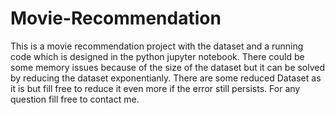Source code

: # Movie-Recommendation

This is a movie recommendation project with the dataset and a running code which is designed in the python jupyter notebook. There could be some memory issues because of the size of the dataset but it can be solved by reducing the dataset exponentianly. There are some reduced Dataset as it is but fill free to reduce it even more if the error still persists. 
For any question fill free to contact me.
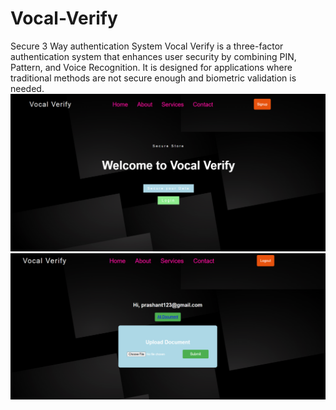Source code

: # Vocal-Verify
Secure 3 Way authentication System
Vocal Verify is a three-factor authentication system that enhances user security by combining PIN, Pattern, and Voice Recognition. It is designed for applications where traditional methods are not secure enough and biometric validation is needed.
 ![Image Alt](https://github.com/prashant-001-maurya/Vocal-Verify/blob/main/Screenshot%202025-07-15%20003257.png?raw=true)
 ![Image Alt](https://github.com/prashant-001-maurya/Vocal-Verify/blob/1fb8805c39507252da92566ce98b624b4a104b54/Screenshot%202025-07-15%20002131.png?raw=true)
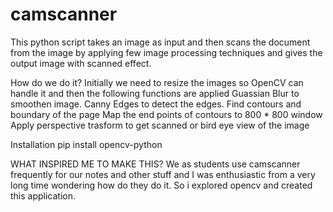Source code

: # camscanner
This python script takes an image as input and then scans the document from the image by applying few image processing techniques and gives the output image with scanned effect.

How do we do it?
 Initially we need to resize the images so OpenCV can handle it and then the following functions are applied
 Guassian Blur to smoothen image.
 Canny Edges to detect the edges.
 Find contours and boundary of the page
 Map the end points of contours to 800 * 800 window
 Apply perspective trasform to get scanned or bird eye view of the image

Installation
 pip install opencv-python

WHAT INSPIRED ME TO MAKE THIS?
 We as students use camscanner frequently for our notes and other stuff and I was enthusiastic from a very long time wondering how do they do it. So i explored opencv and created this application. 
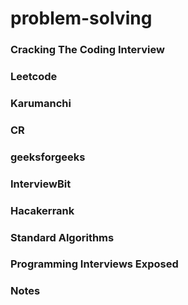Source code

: # problem-solving

### Cracking The Coding Interview
### Leetcode
### Karumanchi
### CR
### geeksforgeeks
### InterviewBit
### Hacakerrank
### Standard Algorithms
### Programming Interviews Exposed 
### Notes
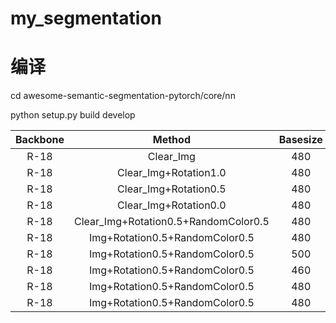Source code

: # my_segmentation

# 编译
cd awesome-semantic-segmentation-pytorch/core/nn

python setup.py build develop

| Backbone | Method |Basesize|Epoch|Segmodel | pixACC | mIOU |
|:-----:|:-----:|:-------:|:-----:|:-----:|:-----:|:-----:|
|R-18|Clear_Img| 480 | 60 |Deeplabv3|95.993|90.002|
|R-18|Clear_Img+Rotation1.0| 480 | 60 |Deeplabv3|96.131|91.316|
|R-18|Clear_Img+Rotation0.5| 480 |60 |Deeplabv3|96.483|92.016|
|R-18|Clear_Img+Rotation0.0| 480 |60 |Deeplabv3|96.607|91.828|
|R-18|Clear_Img+Rotation0.5+RandomColor0.5| 480 |60 |Deeplabv3|96.139|92.335|
|R-18|Img+Rotation0.5+RandomColor0.5| 480 | 60 |Deeplabv3|97.371|93.330|
|R-18|Img+Rotation0.5+RandomColor0.5| 500 | 60 |Deeplabv3|96.861|92.224|
|R-18|Img+Rotation0.5+RandomColor0.5| 460 | 60 |Deeplabv3|97.735|92.883|
|R-18|Img+Rotation0.5+RandomColor0.5| 480 | 80 |Deeplabv3|96.851|92.668|
|R-18|Img+Rotation0.5+RandomColor0.5| 480 | 40 |Deeplabv3|97.221|92.580|
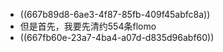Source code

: - ((667b89d8-6ae3-4f87-85fb-409f45abfc8a))
- 但是首先，我要先清约554条flomo
- ((667fb60e-23a7-4ba4-a07d-d835d96abf60))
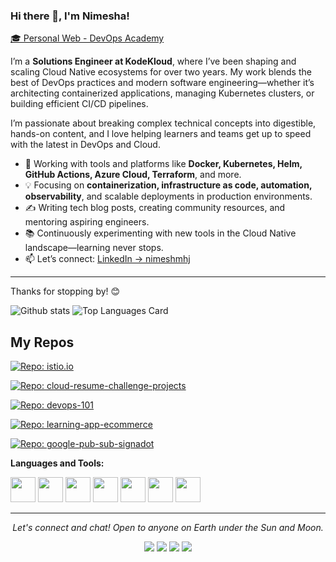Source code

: ### Hi there 👋, I'm Nimesha!  
[🎓 Personal Web - DevOps Academy](https://www.devopsacademy.online)

I’m a **Solutions Engineer at KodeKloud**, where I’ve been shaping and scaling Cloud Native ecosystems for over two years. My work blends the best of DevOps practices and modern software engineering—whether it’s architecting containerized applications, managing Kubernetes clusters, or building efficient CI/CD pipelines.

I’m passionate about breaking complex technical concepts into digestible, hands-on content, and I love helping learners and teams get up to speed with the latest in DevOps and Cloud.

- 🚀 Working with tools and platforms like **Docker, Kubernetes, Helm, GitHub Actions, Azure Cloud, Terraform**, and more.  
- 💡 Focusing on **containerization, infrastructure as code, automation, observability**, and scalable deployments in production environments.  
- ✍️ Writing tech blog posts, creating community resources, and mentoring aspiring engineers.  
- 📚 Continuously experimenting with new tools in the Cloud Native landscape—learning never stops.  
- 📫 Let’s connect: [LinkedIn → nimeshmhj](https://www.linkedin.com/in/nimeshmhj/)

---

Thanks for stopping by! 😊



![Github stats](https://github-readme-stats.vercel.app/api?username=nimeshmora&theme=highcontrast&show_icons=true&count_private=true)
![Top Languages Card](https://github-readme-stats.vercel.app/api/top-langs/?username=nimeshmora&layout=compact)

## My Repos

[![Repo: istio.io](https://github-readme-stats.vercel.app/api/pin/?username=nimeshmora&repo=istio.io&show_owner=true)](https://github.com/nimeshmora/istio.io)

[![Repo: cloud-resume-challenge-projects](https://github-readme-stats.vercel.app/api/pin/?username=nimeshmora&repo=cloud-resume-challenge-projects&show_owner=true)](https://github.com/nimeshmora/cloud-resume-challenge-projects)

[![Repo: devops-101](https://github-readme-stats.vercel.app/api/pin/?username=nimeshmora&repo=devops-101&show_owner=true)](https://github.com/nimeshmora/devops-101)

[![Repo: learning-app-ecommerce](https://github-readme-stats.vercel.app/api/pin/?username=nimeshmora&repo=learning-app-ecommerce&show_owner=true)](https://github.com/nimeshmora/learning-app-ecommerce)

[![Repo: google-pub-sub-signadot](https://github-readme-stats.vercel.app/api/pin/?username=nimeshmora&repo=google-pub-sub-signadot&show_owner=true)](https://github.com/nimeshmora/google-pub-sub-signadot)


**Languages and Tools:**  

<code><img height="40" src="https://raw.githubusercontent.com/shinokada/shinokada/master/assets/jupyter-notebook.png"></code>
<code><img height="40" src="https://raw.githubusercontent.com/shinokada/shinokada/master/assets/python.png"></code>
<code><img height="40" src="https://raw.githubusercontent.com/shinokada/shinokada/master/assets/rust.png"></code>
<code><img height="40" src="https://raw.githubusercontent.com/shinokada/shinokada/master/assets/javascript.png"></code>
<code><img height="40" src="https://raw.githubusercontent.com/shinokada/shinokada/master/assets/php.png"></code>
<code><img height="40" src="https://raw.githubusercontent.com/shinokada/shinokada/master/assets/visual-studio-code.png"></code>
<code><img height="40" src="https://raw.githubusercontent.com/shinokada/shinokada/master/assets/vim.png"></code>  


<hr>
<p align="center">
  <i>Let's connect and chat! Open to anyone on Earth under the Sun and Moon.</i><p align="center">
    <a href="https://www.linkedin.com/in/nimeshmhj/" alt="Linkedin"><img src="https://github.com/imdhruv99/imdhruv99/blob/master/readme/linkedin.png"></a>
    <a href="https://www.facebook.com/nimesh.jinarajadasa" alt="Facebook"><img src="https://github.com/imdhruv99/imdhruv99/blob/master/readme/facebook.png"></a>
    <a href="https://github.com/nimeshmora" alt="GitHub"><img src="https://github.com/imdhruv99/imdhruv99/blob/master/readme/github.png"></a>
    <a href="https://github.com/nimeshmora" alt="Medium"><img src="https://github.com/imdhruv99/imdhruv99/blob/master/readme/medium.png"></a></p>
</p>
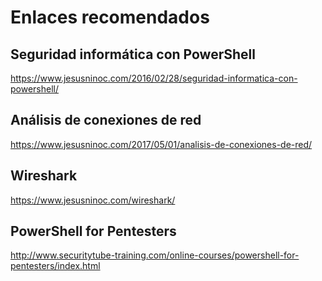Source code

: # Enlaces recomendados

## Seguridad informática con PowerShell
https://www.jesusninoc.com/2016/02/28/seguridad-informatica-con-powershell/

## Análisis de conexiones de red
https://www.jesusninoc.com/2017/05/01/analisis-de-conexiones-de-red/

## Wireshark
https://www.jesusninoc.com/wireshark/

## PowerShell for Pentesters
http://www.securitytube-training.com/online-courses/powershell-for-pentesters/index.html
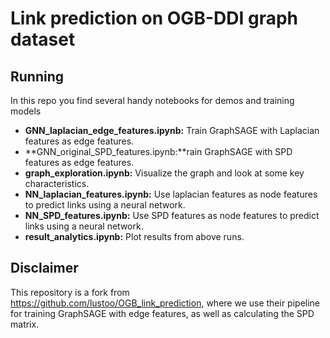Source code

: # Link prediction on OGB-DDI graph dataset

## Running
In this repo you find several handy notebooks for demos and training models
* **GNN_laplacian_edge_features.ipynb:** Train GraphSAGE with Laplacian features as edge features.
* **GNN_original_SPD_features.ipynb:**rain GraphSAGE with SPD features as edge features.
* **graph_exploration.ipynb:** Visualize the graph and look at some key characteristics.
* **NN_laplacian_features.ipynb:** Use laplacian features as node features to predict links using a neural network.
* **NN_SPD_features.ipynb:** Use SPD features as node features to predict links using a neural network.
* **result_analytics.ipynb:** Plot results from above runs.


## Disclaimer
This repository is a fork from https://github.com/lustoo/OGB_link_prediction, where we use their pipeline for training GraphSAGE with edge features, as well as calculating the SPD matrix.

(The problem) Look back at the entries above. Retype the line with "Thanks for stopping by! 😊", the line with "## My Repos", and all lines in between.

(Exercise result)
Thanks for stopping by! 😊



![Github stats](https://github-readme-stats.vercel.app/api?username=nimeshmora&theme=highcontrast&show_icons=true&count_private=true)
![Top Languages Card](https://github-readme-stats.vercel.app/api/top-langs/?username=nimeshmora&layout=compact)

## My Repos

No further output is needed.